Sommes-nous rendus là ?
L'effet de biais
Une vidéo tourne sur les réseaux sociaux depuis le début de la semaine. On vous invite à écouter celle-ci avant d’entreprendre votre lecture.
Dans cet extrait d’une minute trente, on voit une jeune femme adulte trisomique, dans une séquence rapide de divers contextes de vie, sous l’angle de deux perspectives.
On dit que « La pensée crée » ! Eh bien, cette séquence crée un impact d’envergure démontrant clairement l’effet des biais sociaux et cognitifs.
Est-ce que le fait qu’une personne vit plus ou moins de défis, qui nécessite de mobiliser plus ou moins d’efforts vers ses objectifs, peut faire preuve d’autodétermination ? Et éventuellement les atteindre ?
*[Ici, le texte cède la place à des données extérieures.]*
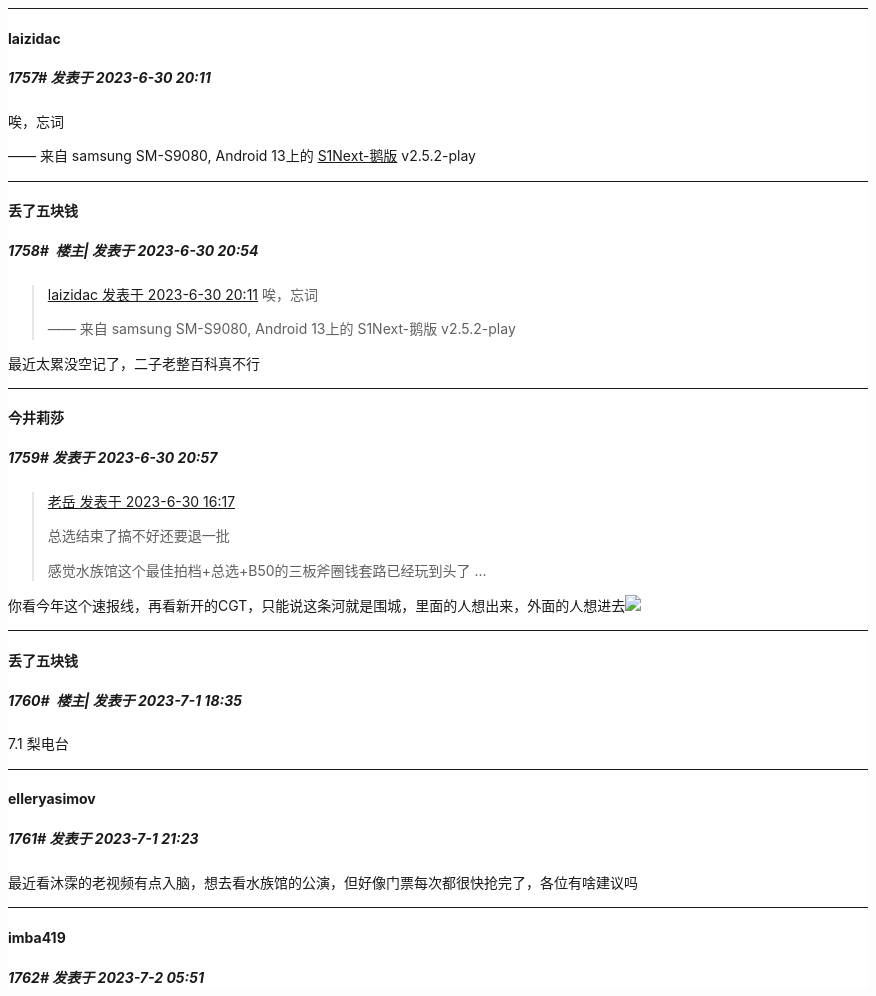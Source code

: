 *****

####  laizidac  
##### 1757#       发表于 2023-6-30 20:11

唉，忘词

—— 来自 samsung SM-S9080, Android 13上的 [S1Next-鹅版](https://github.com/ykrank/S1-Next/releases) v2.5.2-play


*****

####  丢了五块钱  
##### 1758#         楼主| 发表于 2023-6-30 20:54

<blockquote><a href="httphttps://bbs.saraba1st.com/2b/forum.php?mod=redirect&amp;goto=findpost&amp;pid=61496649&amp;ptid=2074429" target="_blank">laizidac 发表于 2023-6-30 20:11</a>
唉，忘词

—— 来自 samsung SM-S9080, Android 13上的 S1Next-鹅版 v2.5.2-play</blockquote>
最近太累没空记了，二子老整百科真不行

*****

####  今井莉莎  
##### 1759#       发表于 2023-6-30 20:57

<blockquote><a href="httphttps://bbs.saraba1st.com/2b/forum.php?mod=redirect&amp;goto=findpost&amp;pid=61493883&amp;ptid=2074429" target="_blank">老岳 发表于 2023-6-30 16:17</a>

总选结束了搞不好还要退一批

感觉水族馆这个最佳拍档+总选+B50的三板斧圈钱套路已经玩到头了 ...</blockquote>
你看今年这个速报线，再看新开的CGT，只能说这条河就是围城，里面的人想出来，外面的人想进去<img src="https://static.saraba1st.com/image/smiley/face2017/068.png" referrerpolicy="no-referrer">


*****

####  丢了五块钱  
##### 1760#         楼主| 发表于 2023-7-1 18:35

7.1
梨电台


*****

####  elleryasimov  
##### 1761#       发表于 2023-7-1 21:23

最近看沐霂的老视频有点入脑，想去看水族馆的公演，但好像门票每次都很快抢完了，各位有啥建议吗


*****

####  imba419  
##### 1762#       发表于 2023-7-2 05:51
À quoi compare-t-on l’atteinte d’objectifs ou même encore le rythme dans l’actualisation de nouvelles connaissances ? Existe-t-il une charte humaine de comparaison ? Une charte qui nous indique le temps approprié de conduite vers un objectif. Une charte qui nous souligne le rythme que l’on devrait maintenir. Un pro forma des stratégies que nous avons le droit d’utiliser et en quelle quantité ? Une règle établie du fait que nous n’avons pas droit à l’erreur ou de tracer notre propre plan d’action ?
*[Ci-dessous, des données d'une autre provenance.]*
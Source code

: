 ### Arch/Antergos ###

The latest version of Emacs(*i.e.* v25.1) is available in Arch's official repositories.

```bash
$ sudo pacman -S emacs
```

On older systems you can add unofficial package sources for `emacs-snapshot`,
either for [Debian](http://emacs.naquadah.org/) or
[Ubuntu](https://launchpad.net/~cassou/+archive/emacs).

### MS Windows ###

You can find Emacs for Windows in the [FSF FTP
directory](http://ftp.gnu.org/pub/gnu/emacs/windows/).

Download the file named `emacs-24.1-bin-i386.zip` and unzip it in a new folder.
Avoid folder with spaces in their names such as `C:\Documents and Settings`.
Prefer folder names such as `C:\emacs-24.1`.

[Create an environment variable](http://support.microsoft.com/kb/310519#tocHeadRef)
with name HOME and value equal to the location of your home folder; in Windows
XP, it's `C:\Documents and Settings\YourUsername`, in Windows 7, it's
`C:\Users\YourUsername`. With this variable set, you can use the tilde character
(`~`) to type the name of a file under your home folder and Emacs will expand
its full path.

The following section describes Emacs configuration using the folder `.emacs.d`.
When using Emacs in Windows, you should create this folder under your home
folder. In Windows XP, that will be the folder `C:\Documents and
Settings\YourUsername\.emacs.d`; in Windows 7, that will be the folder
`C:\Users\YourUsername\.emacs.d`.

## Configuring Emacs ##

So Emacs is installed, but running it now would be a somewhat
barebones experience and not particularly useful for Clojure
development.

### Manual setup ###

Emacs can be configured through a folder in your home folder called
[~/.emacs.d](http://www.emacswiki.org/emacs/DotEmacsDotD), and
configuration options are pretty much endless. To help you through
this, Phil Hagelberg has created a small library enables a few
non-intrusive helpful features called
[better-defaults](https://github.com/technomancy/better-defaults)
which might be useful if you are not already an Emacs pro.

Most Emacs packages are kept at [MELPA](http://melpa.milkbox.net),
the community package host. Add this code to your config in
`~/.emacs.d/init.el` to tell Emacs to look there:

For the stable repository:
Sommes-nous rendus là ? Une communauté qui porte un jugement sur comment chacun déploie son potentiel. Le « Qui », chacun a le droit d’être ? Avons-nous oublié que nous sommes tous des ressources humaines œuvrant à la construction de nos communautés et que celles-ci sont grandement limitées ?
Et si nous nous ouvrions à des sociétés plus inclusives et que nous étions tous des humains à part entière ? Et si nous participions à l’évolution humaine, ce grand projet de communautés inclusives, sous l’angle de l’autodétermination.